# Athearn RTR vs tsunami



## Grabbem88 (Feb 24, 2012)

I did an install around December and been fighting it ever since.

Problem (s) motor stalls makes a noise and no matter how much power applied it just sits there

I get random shut downs 

Since I have nce I watched the voltage/power meter and I've seen spikes in the .70's while blasting horn 

I have ran this one with others and it causes track/nce to reset

I have ran my other 3 at the same time you can see video and the highest I ever seen was .28 

Anyways I'm blaming the motor 

Reason: heat!
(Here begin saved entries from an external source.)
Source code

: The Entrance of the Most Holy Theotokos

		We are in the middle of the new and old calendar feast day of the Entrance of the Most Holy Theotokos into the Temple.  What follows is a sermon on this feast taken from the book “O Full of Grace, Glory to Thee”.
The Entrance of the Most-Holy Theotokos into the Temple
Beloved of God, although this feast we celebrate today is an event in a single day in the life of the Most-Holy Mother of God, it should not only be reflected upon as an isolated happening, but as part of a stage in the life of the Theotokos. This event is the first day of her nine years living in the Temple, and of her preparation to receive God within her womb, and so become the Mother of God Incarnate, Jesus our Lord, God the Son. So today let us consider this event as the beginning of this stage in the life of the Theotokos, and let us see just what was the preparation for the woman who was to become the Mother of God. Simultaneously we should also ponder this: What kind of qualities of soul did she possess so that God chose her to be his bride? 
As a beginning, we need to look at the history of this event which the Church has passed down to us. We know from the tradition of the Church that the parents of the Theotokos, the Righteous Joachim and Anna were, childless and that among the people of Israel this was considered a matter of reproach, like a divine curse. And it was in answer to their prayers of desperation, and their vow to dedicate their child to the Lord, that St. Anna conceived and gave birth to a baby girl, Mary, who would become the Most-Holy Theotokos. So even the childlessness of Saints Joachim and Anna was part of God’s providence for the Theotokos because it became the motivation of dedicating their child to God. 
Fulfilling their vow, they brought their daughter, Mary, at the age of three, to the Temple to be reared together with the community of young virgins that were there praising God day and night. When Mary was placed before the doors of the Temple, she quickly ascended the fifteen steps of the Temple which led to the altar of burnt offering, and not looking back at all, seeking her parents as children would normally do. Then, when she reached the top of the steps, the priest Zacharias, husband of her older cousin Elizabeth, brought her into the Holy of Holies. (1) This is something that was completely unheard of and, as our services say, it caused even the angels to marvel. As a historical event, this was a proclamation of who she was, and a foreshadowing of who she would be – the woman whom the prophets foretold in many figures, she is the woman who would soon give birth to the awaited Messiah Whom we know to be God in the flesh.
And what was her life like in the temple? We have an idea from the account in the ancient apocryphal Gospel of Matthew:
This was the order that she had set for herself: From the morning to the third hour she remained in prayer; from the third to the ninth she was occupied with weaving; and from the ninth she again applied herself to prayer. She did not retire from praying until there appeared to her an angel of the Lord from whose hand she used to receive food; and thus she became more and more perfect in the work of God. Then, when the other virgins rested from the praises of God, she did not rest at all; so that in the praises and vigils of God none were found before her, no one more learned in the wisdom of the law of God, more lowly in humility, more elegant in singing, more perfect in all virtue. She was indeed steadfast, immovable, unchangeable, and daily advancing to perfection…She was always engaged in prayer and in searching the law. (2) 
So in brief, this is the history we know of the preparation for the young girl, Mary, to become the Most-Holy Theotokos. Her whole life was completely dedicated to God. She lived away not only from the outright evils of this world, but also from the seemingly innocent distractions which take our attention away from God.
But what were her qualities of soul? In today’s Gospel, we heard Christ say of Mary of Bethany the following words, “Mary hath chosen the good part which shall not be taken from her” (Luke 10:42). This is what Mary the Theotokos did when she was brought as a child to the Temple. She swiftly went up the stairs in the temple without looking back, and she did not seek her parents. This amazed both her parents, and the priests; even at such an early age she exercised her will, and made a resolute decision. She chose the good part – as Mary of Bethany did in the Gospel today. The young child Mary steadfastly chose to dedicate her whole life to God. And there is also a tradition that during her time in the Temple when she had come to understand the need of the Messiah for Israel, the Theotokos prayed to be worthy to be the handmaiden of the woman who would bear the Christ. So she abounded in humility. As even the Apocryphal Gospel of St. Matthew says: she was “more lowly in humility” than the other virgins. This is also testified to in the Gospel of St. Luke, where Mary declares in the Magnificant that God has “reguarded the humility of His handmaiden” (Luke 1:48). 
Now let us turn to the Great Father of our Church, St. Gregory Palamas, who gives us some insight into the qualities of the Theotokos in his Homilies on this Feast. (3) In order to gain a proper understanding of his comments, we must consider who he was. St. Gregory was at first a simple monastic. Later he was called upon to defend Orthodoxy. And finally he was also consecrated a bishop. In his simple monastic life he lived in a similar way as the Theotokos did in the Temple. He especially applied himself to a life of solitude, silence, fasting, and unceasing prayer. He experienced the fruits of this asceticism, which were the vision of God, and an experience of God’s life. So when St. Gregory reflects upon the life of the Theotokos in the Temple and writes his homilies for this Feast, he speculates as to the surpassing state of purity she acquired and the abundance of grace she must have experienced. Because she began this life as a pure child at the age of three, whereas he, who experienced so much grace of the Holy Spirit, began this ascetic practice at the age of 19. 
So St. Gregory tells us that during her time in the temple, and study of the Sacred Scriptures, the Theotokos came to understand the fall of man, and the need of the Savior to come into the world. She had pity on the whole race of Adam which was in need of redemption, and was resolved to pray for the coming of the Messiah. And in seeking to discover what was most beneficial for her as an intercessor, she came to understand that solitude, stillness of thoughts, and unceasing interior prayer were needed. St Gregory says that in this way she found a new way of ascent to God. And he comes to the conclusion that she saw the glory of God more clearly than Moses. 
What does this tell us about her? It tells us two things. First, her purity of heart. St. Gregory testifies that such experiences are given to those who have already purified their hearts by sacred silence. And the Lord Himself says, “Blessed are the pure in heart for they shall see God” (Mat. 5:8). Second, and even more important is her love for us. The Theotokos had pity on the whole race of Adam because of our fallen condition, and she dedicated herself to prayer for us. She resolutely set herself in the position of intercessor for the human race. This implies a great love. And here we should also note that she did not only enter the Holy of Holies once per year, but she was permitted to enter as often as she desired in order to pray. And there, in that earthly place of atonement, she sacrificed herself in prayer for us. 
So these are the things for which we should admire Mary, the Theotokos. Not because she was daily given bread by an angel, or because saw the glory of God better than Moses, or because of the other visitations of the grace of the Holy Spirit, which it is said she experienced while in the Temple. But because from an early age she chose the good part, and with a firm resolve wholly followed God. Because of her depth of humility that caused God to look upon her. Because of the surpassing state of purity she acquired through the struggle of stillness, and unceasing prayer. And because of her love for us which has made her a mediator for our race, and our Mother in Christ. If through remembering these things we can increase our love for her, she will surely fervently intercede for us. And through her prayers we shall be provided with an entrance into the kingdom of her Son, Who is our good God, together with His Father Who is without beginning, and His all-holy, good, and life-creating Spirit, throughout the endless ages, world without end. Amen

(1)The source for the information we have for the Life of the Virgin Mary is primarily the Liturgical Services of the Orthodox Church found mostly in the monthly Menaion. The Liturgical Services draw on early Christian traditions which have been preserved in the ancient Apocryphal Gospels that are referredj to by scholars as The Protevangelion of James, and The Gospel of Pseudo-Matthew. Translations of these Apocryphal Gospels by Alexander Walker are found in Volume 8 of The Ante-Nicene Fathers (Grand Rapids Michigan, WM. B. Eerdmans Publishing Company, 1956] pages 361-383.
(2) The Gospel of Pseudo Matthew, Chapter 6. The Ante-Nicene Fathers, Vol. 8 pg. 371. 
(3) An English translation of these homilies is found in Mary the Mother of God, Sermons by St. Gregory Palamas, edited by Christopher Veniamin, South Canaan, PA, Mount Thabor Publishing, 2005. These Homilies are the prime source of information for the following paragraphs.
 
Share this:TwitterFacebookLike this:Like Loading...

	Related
I have felt engine shell and it was warm 

Second when I try to get engine to run at crawl speeds the motor seems to bind

Track is clean wheels connections etc has all been checked and checked again.

So is this just another case of another athearn open frame motor failure

I have a kato motor on stand-by but wanted ask first if I'm concluding this right??

Thanks art


----------



## Brakeman Jake (Mar 8, 2009)

It may be a binding truck too...check that they rotate freely with drive shafts removed first.


----------



## Grabbem88 (Feb 24, 2012)

Already did that as well.. I'm still more worried about the heat and spikes when running the engine


----------



## Grabbem88 (Feb 24, 2012)

Lol when I pulled d/s I didn't start it up. Sure enough it spun but I heard the noise so I put my finger on flywheel and it sounded like an overheated fan motor at work..

So I guess I'm doing a Kato motor swap...


----------